Li Dan, Williams Jon I, Pietras Richard J
UCLA School of Medicine, Department of Medicine, Division of Hematology-Oncology and Jonsson Comprehensive Cancer Center, Los Angeles, California, CA 90095, USA.
Oncogene. 2002 Apr 25;21(18):2805-14. doi: 10.1038/sj.onc.1205410.
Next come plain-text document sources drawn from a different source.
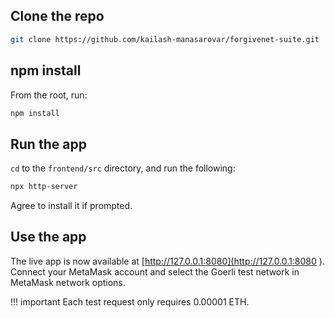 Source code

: ## Clone the repo

```sh
git clone https://github.com/kailash-manasarovar/forgivenet-suite.git
```

## npm install

From the root, run:

```sh
npm install
```

## Run the app

`cd` to the `frontend/src` directory, and run the following:

```sh
npx http-server
```

Agree to install it if prompted.

## Use the app

The live app is now available at [http://127.0.0.1:8080](http://127.0.0.1:8080
). Connect your MetaMask account and select the Goerli test network in MetaMask network options.

!!! important
    Each test request only requires 0.00001 ETH. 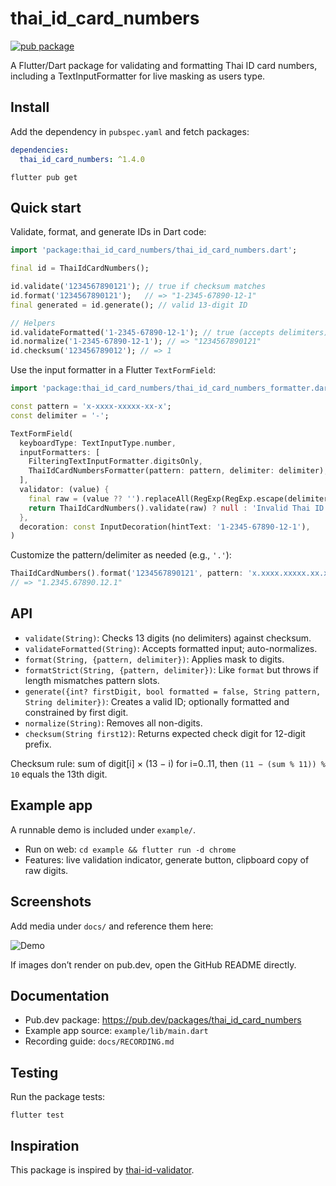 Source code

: # thai_id_card_numbers

[![pub package](https://img.shields.io/pub/v/thai_id_card_numbers)](https://pub.dev/packages/thai_id_card_numbers)

A Flutter/Dart package for validating and formatting Thai ID card numbers, including a TextInputFormatter for live masking as users type.

## Install

Add the dependency in `pubspec.yaml` and fetch packages:

```yaml
dependencies:
  thai_id_card_numbers: ^1.4.0
```

```
flutter pub get
```

## Quick start

Validate, format, and generate IDs in Dart code:

```dart
import 'package:thai_id_card_numbers/thai_id_card_numbers.dart';

final id = ThaiIdCardNumbers();

id.validate('1234567890121'); // true if checksum matches
id.format('1234567890121');   // => "1-2345-67890-12-1"
final generated = id.generate(); // valid 13-digit ID

// Helpers
id.validateFormatted('1-2345-67890-12-1'); // true (accepts delimiters)
id.normalize('1-2345-67890-12-1'); // => "1234567890121"
id.checksum('123456789012'); // => 1
```

Use the input formatter in a Flutter `TextFormField`:

```dart
import 'package:thai_id_card_numbers/thai_id_card_numbers_formatter.dart';

const pattern = 'x-xxxx-xxxxx-xx-x';
const delimiter = '-';

TextFormField(
  keyboardType: TextInputType.number,
  inputFormatters: [
    FilteringTextInputFormatter.digitsOnly,
    ThaiIdCardNumbersFormatter(pattern: pattern, delimiter: delimiter),
  ],
  validator: (value) {
    final raw = (value ?? '').replaceAll(RegExp(RegExp.escape(delimiter)), '');
    return ThaiIdCardNumbers().validate(raw) ? null : 'Invalid Thai ID card number';
  },
  decoration: const InputDecoration(hintText: '1-2345-67890-12-1'),
)
```

Customize the pattern/delimiter as needed (e.g., `'.'`):

```dart
ThaiIdCardNumbers().format('1234567890121', pattern: 'x.xxxx.xxxxx.xx.x', delimiter: '.');
// => "1.2345.67890.12.1"
```

## API

- `validate(String)`: Checks 13 digits (no delimiters) against checksum.
- `validateFormatted(String)`: Accepts formatted input; auto-normalizes.
- `format(String, {pattern, delimiter})`: Applies mask to digits.
- `formatStrict(String, {pattern, delimiter})`: Like `format` but throws if length mismatches pattern slots.
- `generate({int? firstDigit, bool formatted = false, String pattern, String delimiter})`: Creates a valid ID; optionally formatted and constrained by first digit.
- `normalize(String)`: Removes all non-digits.
- `checksum(String first12)`: Returns expected check digit for 12-digit prefix.

Checksum rule: sum of digit[i] × (13 − i) for i=0..11, then `(11 − (sum % 11)) % 10` equals the 13th digit.

## Example app

A runnable demo is included under `example/`.

- Run on web: `cd example && flutter run -d chrome`
- Features: live validation indicator, generate button, clipboard copy of raw digits.

## Screenshots

Add media under `docs/` and reference them here:

![Demo](docs/demo.gif)

If images don’t render on pub.dev, open the GitHub README directly.

## Documentation

- Pub.dev package: https://pub.dev/packages/thai_id_card_numbers
- Example app source: `example/lib/main.dart`
- Recording guide: `docs/RECORDING.md`

## Testing

Run the package tests:

```
flutter test
```

## Inspiration

This package is inspired by [thai-id-validator](https://www.npmjs.com/package/thai-id-validator).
Angiogenesis is important for growth and progression of ovarian cancers. Squalamine is a natural antiangiogenic sterol, and its potential role in treatment of ovarian cancers with or without standard cisplatin chemotherapy was assessed. Since HER-2 gene overexpression is associated with cisplatin resistance in vitro and promotion of tumor angiogenesis in vivo, the response of ovarian cancer cells with or without HER-2 gene overexpression to squalamine and cisplatin was evaluated both in tumor xenograft models and in tissue culture. Ovarian cancer cells with or without HER-2 overexpression were grown as subcutaneous xenografts in nude mice. Animals were treated by intraperitoneal injection with control vehicle, cisplatin, squalamine or cisplatin combined with squalamine. At the end of the experiment, tumors were assessed for tumor growth inhibition and for changes in microvessel density and apoptosis. Additional in vitro studies evaluated effects of squalamine on tumor and endothelial cell growth and on signaling pathways in human endothelial cells. Profound growth inhibition was elicited by squalamine alone and by combined treatment with squalamine and cisplatin for both parental and HER-2-overexpressing ovarian tumor xenografts. Immunohistochemical evaluation of tumors revealed decreased microvessel density and increased apoptosis. Although HER-2-overexpressing tumors had more angiogenic and less apoptotic activity than parental cancers, growth of both tumor types was similarly suppressed by treatment with squalamine combined with cisplatin. In in vitro studies, we found that squalamine does not directly affect proliferation of ovarian cells. However, squalamine significantly blocked VEGF-induced activation of MAP kinase and cell proliferation in human vascular endothelial cells. The results suggest that squalamine is anti-angiogenic for ovarian cancer xenografts and appears to enhance cytotoxic effects of cisplatin chemotherapy independent of HER-2 tumor status.
血管生成对卵巢癌的生长和进展至关重要。角鲨胺是一种天然的抗血管生成固醇,评估了其在卵巢癌治疗中(无论是否联合标准顺铂化疗)的潜在作用。由于HER-2基因过表达在体外与顺铂耐药相关,在体内促进肿瘤血管生成,因此在肿瘤异种移植模型和组织培养中评估了有无HER-2基因过表达的卵巢癌细胞对角鲨胺和顺铂的反应。有无HER-2过表达的卵巢癌细胞在裸鼠体内作为皮下异种移植物生长。动物通过腹腔注射对照载体、顺铂、角鲨胺或顺铂联合角鲨胺进行治疗。实验结束时,评估肿瘤的生长抑制情况以及微血管密度和细胞凋亡的变化。额外的体外研究评估了角鲨胺对肿瘤和内皮细胞生长以及人内皮细胞信号通路的影响。单独使用角鲨胺以及角鲨胺和顺铂联合治疗对亲本型和HER-2过表达的卵巢肿瘤异种移植物均产生了显著的生长抑制作用。对肿瘤的免疫组织化学评估显示微血管密度降低,细胞凋亡增加。尽管HER-2过表达的肿瘤比亲本型癌症具有更多的血管生成活性和更少的细胞凋亡活性,但两种肿瘤类型的生长均被角鲨胺联合顺铂治疗同样地抑制。在体外研究中,我们发现角鲨胺不会直接影响卵巢细胞的增殖。然而,角鲨胺显著阻断了VEGF诱导的人血管内皮细胞中MAP激酶的激活和细胞增殖。结果表明,角鲨胺对卵巢癌异种移植物具有抗血管生成作用,并且似乎增强了顺铂化疗的细胞毒性作用,而与HER-2肿瘤状态无关。